- [WORK TO COMPLETE]: Without changing a word, return the listing below, minus its images.

- [SOURCE RECORDS]:
══════
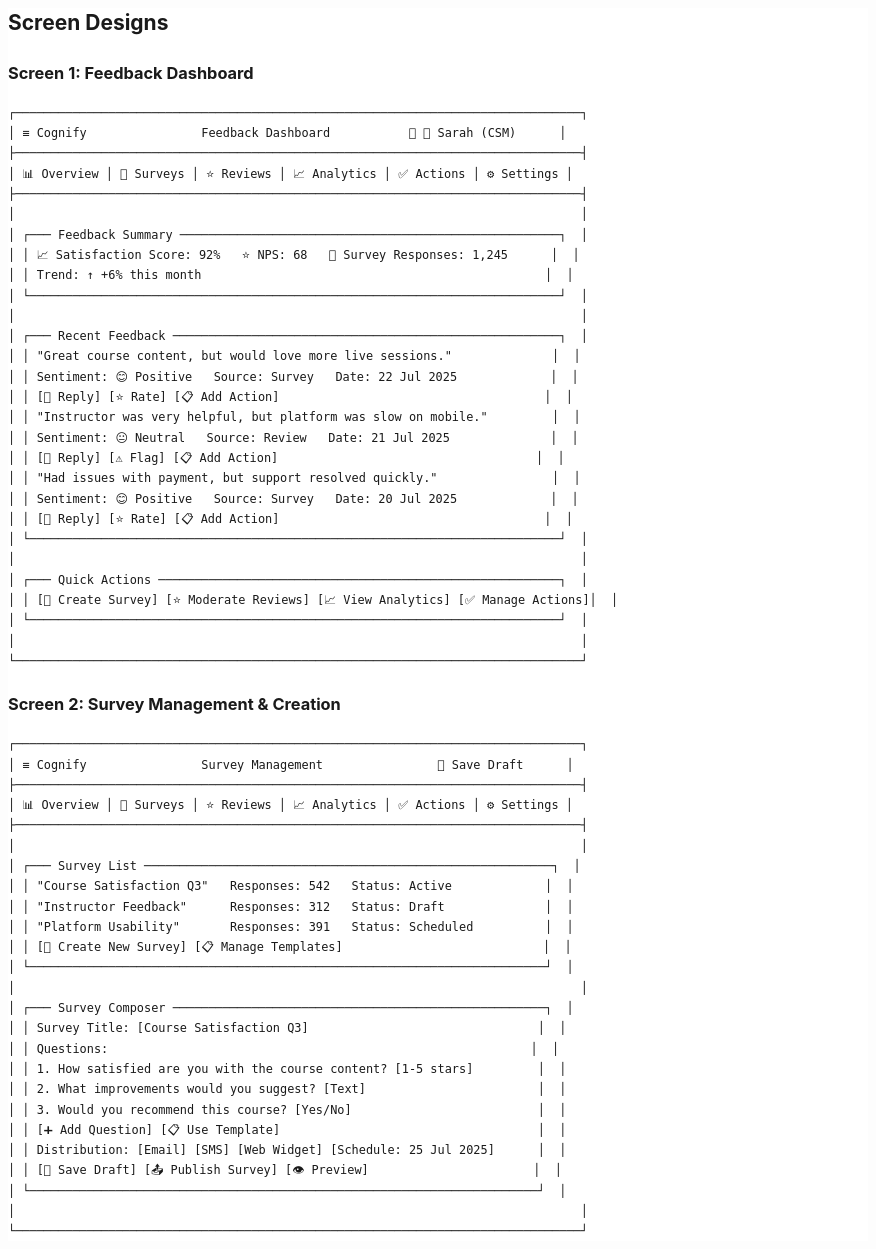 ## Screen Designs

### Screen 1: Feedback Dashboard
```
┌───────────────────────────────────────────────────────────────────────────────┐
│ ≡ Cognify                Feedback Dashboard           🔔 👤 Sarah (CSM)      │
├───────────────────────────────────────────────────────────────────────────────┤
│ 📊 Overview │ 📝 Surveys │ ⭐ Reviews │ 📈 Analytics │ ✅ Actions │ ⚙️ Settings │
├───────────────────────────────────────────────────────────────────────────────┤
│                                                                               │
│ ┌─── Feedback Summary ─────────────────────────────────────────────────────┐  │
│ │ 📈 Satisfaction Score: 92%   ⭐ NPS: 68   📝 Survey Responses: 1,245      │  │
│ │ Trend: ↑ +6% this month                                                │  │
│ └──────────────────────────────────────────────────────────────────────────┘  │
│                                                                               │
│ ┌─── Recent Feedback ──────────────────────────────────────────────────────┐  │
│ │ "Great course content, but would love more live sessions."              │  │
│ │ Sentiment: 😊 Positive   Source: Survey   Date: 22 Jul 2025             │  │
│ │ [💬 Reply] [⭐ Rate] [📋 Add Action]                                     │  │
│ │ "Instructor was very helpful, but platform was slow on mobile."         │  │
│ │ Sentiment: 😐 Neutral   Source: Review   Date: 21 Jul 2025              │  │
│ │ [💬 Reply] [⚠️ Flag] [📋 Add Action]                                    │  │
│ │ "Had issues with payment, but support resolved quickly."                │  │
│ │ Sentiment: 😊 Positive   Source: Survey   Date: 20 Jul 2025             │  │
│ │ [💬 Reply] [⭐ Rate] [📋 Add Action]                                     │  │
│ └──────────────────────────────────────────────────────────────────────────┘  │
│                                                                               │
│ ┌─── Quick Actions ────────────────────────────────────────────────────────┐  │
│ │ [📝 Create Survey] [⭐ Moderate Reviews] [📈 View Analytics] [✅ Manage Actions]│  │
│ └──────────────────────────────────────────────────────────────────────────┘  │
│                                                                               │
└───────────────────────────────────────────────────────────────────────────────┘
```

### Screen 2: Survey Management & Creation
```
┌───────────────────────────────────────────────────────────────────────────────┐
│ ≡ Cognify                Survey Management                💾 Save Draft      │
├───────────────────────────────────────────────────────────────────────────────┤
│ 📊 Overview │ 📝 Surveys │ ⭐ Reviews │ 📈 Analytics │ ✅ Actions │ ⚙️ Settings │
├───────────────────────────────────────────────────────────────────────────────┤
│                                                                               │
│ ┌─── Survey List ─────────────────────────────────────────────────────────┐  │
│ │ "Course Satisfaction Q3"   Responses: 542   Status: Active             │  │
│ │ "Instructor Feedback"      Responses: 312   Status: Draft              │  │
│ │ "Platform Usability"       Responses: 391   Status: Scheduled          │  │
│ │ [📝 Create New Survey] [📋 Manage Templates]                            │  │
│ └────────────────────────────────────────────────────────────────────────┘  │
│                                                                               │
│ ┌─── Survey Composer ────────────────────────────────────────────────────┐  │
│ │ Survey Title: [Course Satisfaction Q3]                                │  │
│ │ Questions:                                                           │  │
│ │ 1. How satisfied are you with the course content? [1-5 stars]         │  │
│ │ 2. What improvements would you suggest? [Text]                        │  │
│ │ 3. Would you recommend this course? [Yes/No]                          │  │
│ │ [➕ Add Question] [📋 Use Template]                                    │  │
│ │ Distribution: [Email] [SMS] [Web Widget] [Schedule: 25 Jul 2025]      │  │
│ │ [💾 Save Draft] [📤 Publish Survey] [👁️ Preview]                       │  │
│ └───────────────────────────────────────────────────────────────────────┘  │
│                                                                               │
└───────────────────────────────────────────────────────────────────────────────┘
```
══════
- [ANSWER TO THE EXERCISE]:
 ## Screen Designs

### Screen 1: Feedback Dashboard
```
┌───────────────────────────────────────────────────────────────────────────────┐
│ ≡ Cognify                Feedback Dashboard           🔔 👤 Sarah (CSM)      │
├───────────────────────────────────────────────────────────────────────────────┤
│ 📊 Overview │ 📝 Surveys │ ⭐ Reviews │ 📈 Analytics │ ✅ Actions │ ⚙️ Settings │
├───────────────────────────────────────────────────────────────────────────────┤
│                                                                               │
│ ┌─── Feedback Summary ─────────────────────────────────────────────────────┐  │
│ │ 📈 Satisfaction Score: 92%   ⭐ NPS: 68   📝 Survey Responses: 1,245      │  │
│ │ Trend: ↑ +6% this month                                                │  │
│ └──────────────────────────────────────────────────────────────────────────┘  │
│                                                                               │
│ ┌─── Recent Feedback ──────────────────────────────────────────────────────┐  │
│ │ "Great course content, but would love more live sessions."              │  │
│ │ Sentiment: 😊 Positive   Source: Survey   Date: 22 Jul 2025             │  │
│ │ [💬 Reply] [⭐ Rate] [📋 Add Action]                                     │  │
│ │ "Instructor was very helpful, but platform was slow on mobile."         │  │
│ │ Sentiment: 😐 Neutral   Source: Review   Date: 21 Jul 2025              │  │
│ │ [💬 Reply] [⚠️ Flag] [📋 Add Action]                                    │  │
│ │ "Had issues with payment, but support resolved quickly."                │  │
│ │ Sentiment: 😊 Positive   Source: Survey   Date: 20 Jul 2025             │  │
│ │ [💬 Reply] [⭐ Rate] [📋 Add Action]                                     │  │
│ └──────────────────────────────────────────────────────────────────────────┘  │
│                                                                               │
│ ┌─── Quick Actions ────────────────────────────────────────────────────────┐  │
│ │ [📝 Create Survey] [⭐ Moderate Reviews] [📈 View Analytics] [✅ Manage Actions]│  │
│ └──────────────────────────────────────────────────────────────────────────┘  │
│                                                                               │
└───────────────────────────────────────────────────────────────────────────────┘
```

### Screen 2: Survey Management & Creation
```
┌───────────────────────────────────────────────────────────────────────────────┐
│ ≡ Cognify                Survey Management                💾 Save Draft      │
├───────────────────────────────────────────────────────────────────────────────┤
│ 📊 Overview │ 📝 Surveys │ ⭐ Reviews │ 📈 Analytics │ ✅ Actions │ ⚙️ Settings │
├───────────────────────────────────────────────────────────────────────────────┤
│                                                                               │
│ ┌─── Survey List ─────────────────────────────────────────────────────────┐  │
│ │ "Course Satisfaction Q3"   Responses: 542   Status: Active             │  │
│ │ "Instructor Feedback"      Responses: 312   Status: Draft              │  │
│ │ "Platform Usability"       Responses: 391   Status: Scheduled          │  │
│ │ [📝 Create New Survey] [📋 Manage Templates]                            │  │
│ └────────────────────────────────────────────────────────────────────────┘  │
│                                                                               │
│ ┌─── Survey Composer ────────────────────────────────────────────────────┐  │
│ │ Survey Title: [Course Satisfaction Q3]                                │  │
│ │ Questions:                                                           │  │
│ │ 1. How satisfied are you with the course content? [1-5 stars]         │  │
│ │ 2. What improvements would you suggest? [Text]                        │  │
│ │ 3. Would you recommend this course? [Yes/No]                          │  │
│ │ [➕ Add Question] [📋 Use Template]                                    │  │
│ │ Distribution: [Email] [SMS] [Web Widget] [Schedule: 25 Jul 2025]      │  │
│ │ [💾 Save Draft] [📤 Publish Survey] [👁️ Preview]                       │  │
│ └───────────────────────────────────────────────────────────────────────┘  │
│                                                                               │
└───────────────────────────────────────────────────────────────────────────────┘
```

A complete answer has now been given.